Abbot Denis Farkasfalvy Addresses the Seminary

On Monday evening, close to two hundred people gathered at Saint Columbkille's Church to hear the second talk in the Saint John's Seminary Forum for the Year of Faith.  Abbot Denis Farkasfalvy, Abbot Emeritus of the Cistercian Abbey of Our Lady of Dallas spoke to us on the topic: From Dei Verbum to Verbum Domini.  In the course of his introduction of the Abbot, Father Romanus Cessario, O.P. reflected on the important role which the Cistercians have played in the history of the Church in the United States of America and the Abbot's significant contributions to the study of Sacred Scripture in the post-conciliar period.


"Welcome to the second session of the Saint John’s Seminary Forum for the Year of Faith! Pope Benedict XVI encourages us: “At the diocesan level, the Year of Faith is considered, among other things, as an occasion for renewed creative dialogue between faith and reason in the academic and artistic communities, through symposia, meetings...” (Note with pastoral recommendations for the Year of Faith III, 8). Saint John’s Seminary is pleased to contribute to this initiative that the Holy Father has indicated in the Apostolic Letter, Porta fidei.” You’ll find a brochure which provides the dates for the upcoming spring conferences. Tonight we continue the Forum with an eminent representative of the Catholic intellectual world. Father Abbot Denis Farkasfalvy, Abbot Emeritus of the Cistercian Abbey, Our Lady of Dallas.

"Father Abbot, here in New England many people are familiar with the Cistercians of the seventeenth-century La Trappe reform who are located in Spencer, Massachusetts. This means that some may not know that the real Cistercians date from the brink of the eleventh century when the Three Holy Founders of the Cistercian Order set up shop in a marshland south of Dijon. Cîteaux. In fact, until I arrived in Switzerland and visited your venerable abbey of Hauterive, I did not know that there were real Cistercians before Abbot de Rancé underwent his celebrated conversion. These Cistercian monks, your Cistercians, have contributed to the work that monks do best: preserve Western civilization. Your Hungarian monastery of Zirc, where you entered–clandestinely–in 1955, represents one of those great monastery schools that dotted the European landscape throughout the second millennium. We Dominicans are Johnnies-Come-Lately, and with few exceptions never quite figured out how to run full curricula schools. By contrast, Cistercian Preparatory School in Dallas today excels in the work of training young Catholic men.
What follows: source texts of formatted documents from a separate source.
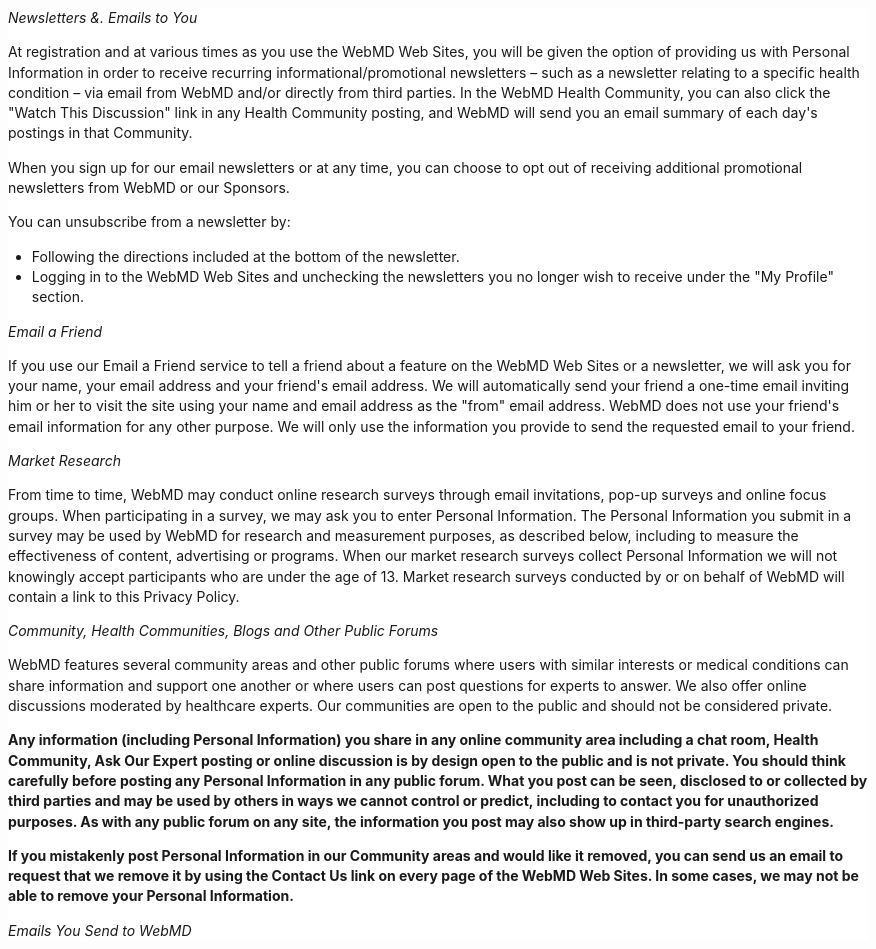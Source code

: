 _Newsletters &. Emails to You_

At registration and at various times as you use the WebMD Web Sites, you will be given the option of providing us with Personal Information in order to receive recurring informational/promotional newsletters – such as a newsletter relating to a specific health condition – via email from WebMD and/or directly from third parties. In the WebMD Health Community, you can also click the "Watch This Discussion" link in any Health Community posting, and WebMD will send you an email summary of each day's postings in that Community.

When you sign up for our email newsletters or at any time, you can choose to opt out of receiving additional promotional newsletters from WebMD or our Sponsors.

You can unsubscribe from a newsletter by:

*   Following the directions included at the bottom of the newsletter.
*   Logging in to the WebMD Web Sites and unchecking the newsletters you no longer wish to receive under the "My Profile" section.

_Email a Friend_

If you use our Email a Friend service to tell a friend about a feature on the WebMD Web Sites or a newsletter, we will ask you for your name, your email address and your friend's email address. We will automatically send your friend a one-time email inviting him or her to visit the site using your name and email address as the "from" email address. WebMD does not use your friend's email information for any other purpose. We will only use the information you provide to send the requested email to your friend.

_Market Research_

From time to time, WebMD may conduct online research surveys through email invitations, pop-up surveys and online focus groups. When participating in a survey, we may ask you to enter Personal Information. The Personal Information you submit in a survey may be used by WebMD for research and measurement purposes, as described below, including to measure the effectiveness of content, advertising or programs. When our market research surveys collect Personal Information we will not knowingly accept participants who are under the age of 13. Market research surveys conducted by or on behalf of WebMD will contain a link to this Privacy Policy.

_Community, Health Communities, Blogs and Other Public Forums_

WebMD features several community areas and other public forums where users with similar interests or medical conditions can share information and support one another or where users can post questions for experts to answer. We also offer online discussions moderated by healthcare experts. Our communities are open to the public and should not be considered private.

**Any information (including Personal Information) you share in any online community area including a chat room, Health Community, Ask Our Expert posting or online discussion is by design open to the public and is not private. You should think carefully before posting any Personal Information in any public forum. What you post can be seen, disclosed to or collected by third parties and may be used by others in ways we cannot control or predict, including to contact you for unauthorized purposes. As with any public forum on any site, the information you post may also show up in third-party search engines.**

**If you mistakenly post Personal Information in our Community areas and would like it removed, you can send us an email to request that we remove it by using the Contact Us link on every page of the WebMD Web Sites. In some cases, we may not be able to remove your Personal Information.**

_Emails You Send to WebMD_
"It would take too long to recount the journey that adverse political circumstances–to speak euphemistically–obliged you to take from Hungary to Texas. Our Lady of Dallas Abbey and the abbey school flourish in great part because of your leadership of nearly a quarter of a century. Like the great Cistercian abbots whose works have come down to us as the writings of the Cistercian Fathers, you have combined your monastic consecration with a life of study. Your expertise in Catholic Biblical studies, especially your work on biblical inspiration, has drawn international attention. The Holy Father appointed you to the Pontifical Biblical Commission. You ennoble the University of Dallas faculty with your courses in Sacred Scripture and Mariology and Historical Theology.

"Abbot Denis, Saint John’s Seminary welcomes you with great appreciation and gratitude. Benedict loved the mountains, Bernard, the valleys; Francis, the towns, and Dominic, the villages. Thank you for coming to the valley of the Charles River to help us grow in the grace of the Year of Faith."